Counsel for Respondent(s)
 Brian Patrick Wendt  
 Clallam County Prosecuting Attorney's Of
 223 E 4th St Ste 11
 Port Angeles, WA, 98362-3015
			

    IN THE COURT OF APPEALS OF THE STATE OF WASHINGTON

                                       DIVISION  II

STATE OF WASHINGTON,                                             No.  41705-7-II

                             Respondent,

       v.

KATHRYN A. LORAN,                                          UNPUBLISHED OPINION

                             Appellant.

       Johanson, J.  --  Kathryn  A.  Loran appeals her unlawful  possession of a controlled 

substance conviction, arguing that (1) the probationer warrant exception is inapplicable to her 

deferred disposition status and (2) the State lacked probable cause to search her home.      We 

reverse Loran's conviction because the deferred disposition order failed to comply with RCW 

13.40.127 by omitting to place her on community supervision and thus the probationer warrant 

exception did not apply to her.

                                            FACTS

       In December 2009, the Clallam County juvenile court granted a deferred disposition to 

Kathryn Loran.    Notably, the deferred disposition order failed to place her on "community 

supervision" or under any other form of supervision by a probation officer.  The disposition order 

did, however, provide several standard conditions including that she refrain from committing new 

offenses, regularly and timely report to her probation counselor, inform her probation counselor 

of her telephone number and current address, notify her probation counselor before moving to a  

No. 41705-7-II

different address, participate in a drug and alcohol dependency evaluation, comply with drug and 

alcohol treatment, refrain from using illegal drugs and alcohol, and be subject to random urinalysis 

and other drug testing.  Joleen Goodrich, a juvenile probation counselor, was assigned to monitor 

Loran's deferred disposition.  In May 2010, based on alleged violations of the disposition order's 

conditions, the juvenile court issued a warrant for Loran's arrest.  

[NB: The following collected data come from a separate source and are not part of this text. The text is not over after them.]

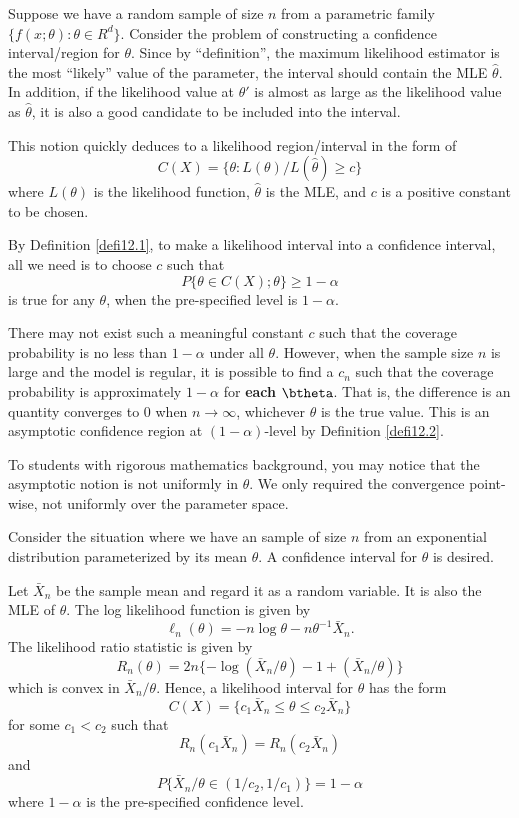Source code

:Suppose we have a random sample of size $n$ from a parametric
family $\{ f(x; \theta): \theta \in R^d\}$. Consider the problem of constructing
a confidence interval/region for $\theta$.
Since by ``definition'', the maximum likelihood estimator is the
most ``likely'' value of the parameter, the interval should contain
the MLE $\hat \theta$. In addition, if the likelihood value at $\theta'$ is
almost as large as the likelihood value as $\hat \theta$, it is also a good
candidate to be included into the interval.

This notion quickly deduces to a likelihood region/interval in the form of
\[
C(X) = \{ \theta:  L(\theta)/L(\hat \theta) \geq c \}
\]
where $L(\theta)$ is the likelihood function,
$\hat \theta$ is the MLE, and $c$ is a positive constant to be chosen.

By Definition \ref{defi12.1},
to make a likelihood interval into a confidence interval, all we need is
to choose $c$ such that
\[
P \{ \theta \in C(X); \theta\} \geq 1 - \alpha
\]
is true for any $\theta$, when the pre-specified level is $1 - \alpha$.

There may not exist such a meaningful constant $c$ 
such that the coverage probability is no less than $1-\alpha$ under all $\theta$.
However, when the sample size $n$ is large and the model is regular,
it is possible to find a $c_n$ such that the coverage probability
is approximately $1- \alpha$ for {\bf each} $\btheta$. That is, the difference is an quantity
converges to 0 when $n\to \infty$, whichever $\theta$ is the true value.
This is an asymptotic confidence region at $(1-\alpha)$-level
by Definition \ref{defi12.2}.

To students with rigorous mathematics background, you may notice
that the asymptotic notion is not uniformly in $\theta$. We only required
the convergence point-wise, not uniformly over the parameter space.

\begin{example}
Consider the situation where we have an \iid sample
of size $n$ from an exponential
distribution parameterized by its mean $\theta$. A confidence interval
for $\theta$ is desired.

Let $\bar X_n$ be the sample mean and regard it as a random variable.
It is also the MLE of $\theta$.
The log likelihood function is given by
\[
\ell_n(\theta) = - n \log \theta - n \theta^{-1} \bar X_n.
\]
The likelihood ratio statistic is given by
\[
R_n(\theta) = 2 n \{ -\log (\bar X_n/\theta) - 1 + (\bar X_n/\theta)\}
\]
which is convex in $\bar X_n/\theta$.
Hence, a likelihood interval for $\theta$ has the form
\[
C(X) = \{   c_1 \bar X_n \leq \theta \leq c_2 \bar X_n \}
\]
for some $c_1 < c_2$ such that
\[
R_n(c_1\bar X_n)  = R_n(c_2\bar X_n)  
\]
and 
\[
P\{  \bar X_n/\theta \in (1/c_2, 1/c_1) \} = 1- \alpha
\]
where $1-\alpha$ is the pre-specified confidence level.
\end{example}

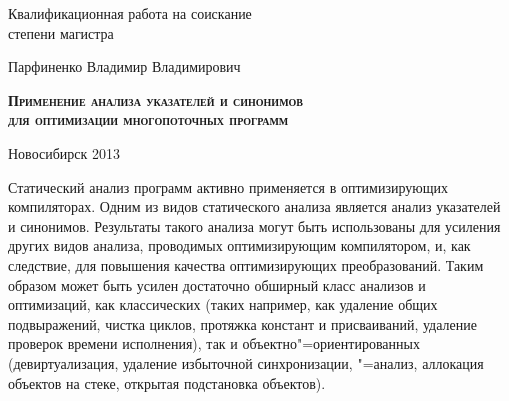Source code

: \documentclass[14pt,titlepage,draft]{extarticle}
\begin{document}
\begin{center}
{      \vspace{1.2cm}

      Квалификационная работа на соискание\\
      степени магистра

      \vspace{0.5cm}

      {\large Парфиненко Владимир Владимирович \par}

      \vspace{1.1cm}

      {\large \scshape \bfseries
        Применение анализа указателей и синонимов\\
        для оптимизации многопоточных программ \par
      }

      \vspace{2.5cm}


      \hfill{}

      \vfill

      Новосибирск 2013
    }
  \end{center}

  \listoftodos

  \tableofcontents


    Статический анализ программ активно применяется в оптимизирующих
    компиляторах. Одним из видов статического анализа является анализ
    указателей и синонимов. Результаты такого анализа могут быть использованы
    для усиления других видов анализа, проводимых оптимизирующим компилятором,
    и, как следствие, для повышения качества оптимизирующих преобразований.
    Таким образом может быть усилен достаточно обширный класс анализов и
    оптимизаций, как классических (таких например, как удаление общих
    подвыражений, чистка циклов, протяжка констант и присваиваний, удаление
    проверок времени исполнения), так и объектно"=ориентированных
    (девиртуализация, удаление избыточной синхронизации, "=анализ,
    аллокация объектов на стеке, открытая подстановка объектов).
\end{document}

       Goodrich asked the police to accompany her to serve Loran's arrest warrant.  After doing 

a protective sweep of the residence, Officer Andrew Heuett arrested Loran, read her her Miranda

rights,1 handcuffed  her, and walked her to his patrol car, where he put her in the back seat. 

Goodrich told Loran that she had been worried about her and asked Loran if she could give a 

clean urinalysis sample.  Loran replied, "No.  I just did heroin within the last couple of days."  

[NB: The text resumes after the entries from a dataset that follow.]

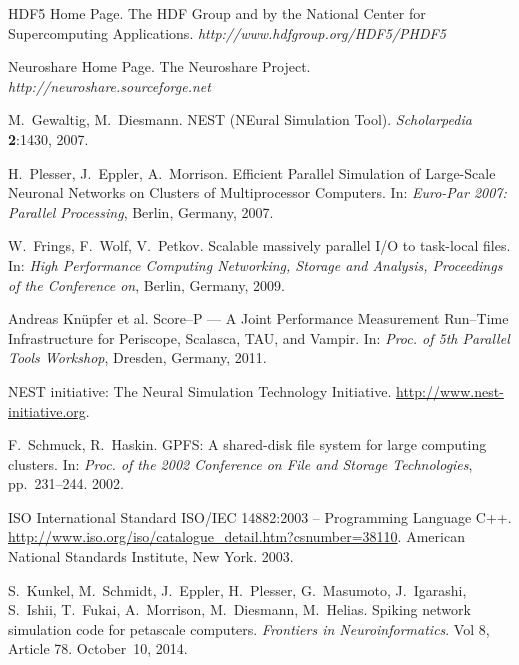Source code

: \documentclass[]{YIC2015}
\begin{document}
\begin{thebibliography}{99}
HDF5 Home Page. The HDF Group and by the National Center for Supercomputing Applications. \textit{http://www.hdfgroup.org/HDF5/PHDF5}

Neuroshare Home Page. The Neuroshare Project. \textit{http://neuroshare.sourceforge.net}

M.~Gewaltig, M.~Diesmann. NEST (NEural Simulation Tool). \textit{Scholarpedia} %
\textbf{2}:1430, 2007.

H.~Plesser, J.~Eppler, A.~Morrison. Efficient Parallel Simulation of Large-Scale
                  Neuronal Networks on Clusters of Multiprocessor
                  Computers. In: \textit{Euro-Par 2007: Parallel Processing}, Berlin, Germany, 2007.

W.~Frings, F.~Wolf, V.~Petkov. Scalable massively parallel I/O to task-local files.
 In: \textit{High Performance Computing Networking, Storage and Analysis, Proceedings of the Conference on}, Berlin, Germany, 2009.

Andreas Kn\"upfer et al. Score--P --- A Joint Performance Measurement Run--Time Infrastructure for Periscope, Scalasca, TAU, and Vampir. In: \textit{Proc. of 5th Parallel Tools Workshop}, Dresden, Germany, 2011.

  NEST initiative: The Neural Simulation Technology Initiative. \url{http://www.nest-initiative.org}.

  F.~Schmuck, R.~Haskin. GPFS: A shared-disk file system for large computing clusters.
  In: \textit{Proc. of the 2002 Conference on File and Storage Technologies}, pp.~231--244. 2002.

  ISO International Standard ISO/IEC 14882:2003 -- Programming Language C++. 
  \url{http://www.iso.org/iso/catalogue_detail.htm?csnumber=38110}.
  American National Standards Institute, New York. 2003.

  S.~Kunkel, M.~Schmidt, J.~Eppler, H.~Plesser, G.~Masumoto, J.~Igarashi, S.~Ishii, T.~Fukai, A.~Morrison, M.~Diesmann, M.~Helias.
  Spiking network simulation code for petascale computers.
  \textit{Frontiers in Neuroinformatics}. Vol 8, Article 78. October~10, 2014.



\end{thebibliography}
\end{document}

Transcript of Proceedings (TP) at 33.  Goodrich decided that she should try to find the drugs 

Loran had just admitted to taking because "it was part of [her] job."  TP at 44.  Goodrich went

into Loran's room, noticed the dresser with "girl . . . things" on top, and opened the first drawer,

finding a little box.  TP at 43.  Goodrich opened the box and saw pills inside.  RP at 44. Officer 

Benedict radioed news of Goodrich's discovery to Officer Heuett, who asked Loran about the 

pills.  Loran stated they were Vicodin and Percocet.

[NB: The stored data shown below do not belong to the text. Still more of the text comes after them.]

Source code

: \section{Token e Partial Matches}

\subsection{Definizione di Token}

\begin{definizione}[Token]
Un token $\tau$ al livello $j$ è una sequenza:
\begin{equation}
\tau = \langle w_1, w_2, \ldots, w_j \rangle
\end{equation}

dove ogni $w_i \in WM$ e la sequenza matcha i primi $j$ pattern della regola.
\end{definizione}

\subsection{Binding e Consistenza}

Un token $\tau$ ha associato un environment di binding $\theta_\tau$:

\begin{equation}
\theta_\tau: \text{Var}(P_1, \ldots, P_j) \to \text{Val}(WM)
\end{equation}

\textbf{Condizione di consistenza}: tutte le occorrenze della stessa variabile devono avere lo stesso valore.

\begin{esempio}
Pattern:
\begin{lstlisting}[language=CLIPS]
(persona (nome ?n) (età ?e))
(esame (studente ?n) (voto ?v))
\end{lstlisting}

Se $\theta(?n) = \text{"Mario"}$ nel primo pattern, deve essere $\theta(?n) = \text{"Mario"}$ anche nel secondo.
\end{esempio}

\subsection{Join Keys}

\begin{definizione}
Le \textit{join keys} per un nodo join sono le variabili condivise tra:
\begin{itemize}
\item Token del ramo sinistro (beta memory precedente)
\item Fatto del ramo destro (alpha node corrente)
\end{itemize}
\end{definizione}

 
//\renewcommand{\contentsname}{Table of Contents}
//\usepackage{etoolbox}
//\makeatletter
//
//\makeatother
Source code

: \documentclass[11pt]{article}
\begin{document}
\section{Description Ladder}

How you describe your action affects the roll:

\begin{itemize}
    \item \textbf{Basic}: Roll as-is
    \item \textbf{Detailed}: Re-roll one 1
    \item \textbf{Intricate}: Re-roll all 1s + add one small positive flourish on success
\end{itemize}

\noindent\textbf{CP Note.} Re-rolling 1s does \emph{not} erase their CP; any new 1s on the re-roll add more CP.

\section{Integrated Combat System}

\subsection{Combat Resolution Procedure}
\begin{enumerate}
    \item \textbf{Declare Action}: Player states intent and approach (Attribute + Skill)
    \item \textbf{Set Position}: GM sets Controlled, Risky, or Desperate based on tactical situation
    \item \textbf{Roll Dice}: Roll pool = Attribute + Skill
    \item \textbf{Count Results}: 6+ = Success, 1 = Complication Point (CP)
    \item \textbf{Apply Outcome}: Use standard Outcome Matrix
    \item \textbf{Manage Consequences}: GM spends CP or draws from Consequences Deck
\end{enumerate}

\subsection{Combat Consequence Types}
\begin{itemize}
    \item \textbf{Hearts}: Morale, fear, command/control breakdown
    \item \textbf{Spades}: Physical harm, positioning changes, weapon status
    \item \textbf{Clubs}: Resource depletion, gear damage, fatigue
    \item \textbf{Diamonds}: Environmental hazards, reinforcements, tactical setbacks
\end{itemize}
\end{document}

       The State charged Loran with two counts of unlawful possession of a controlled substance 

(oxycodone and methadone), contrary to RCW 69.50.4013(1).  Loran moved to suppress the 

pills, arguing that Goodrich's warrantless search was unlawful because the probation/parolee 

warrant exception did not apply to her  deferred disposition without conviction.  Loran also 

1 Miranda v. Arizona, 384 U.S. 436, 86 S. Ct. 1602, 16 L. Ed. 2d 694 (1966).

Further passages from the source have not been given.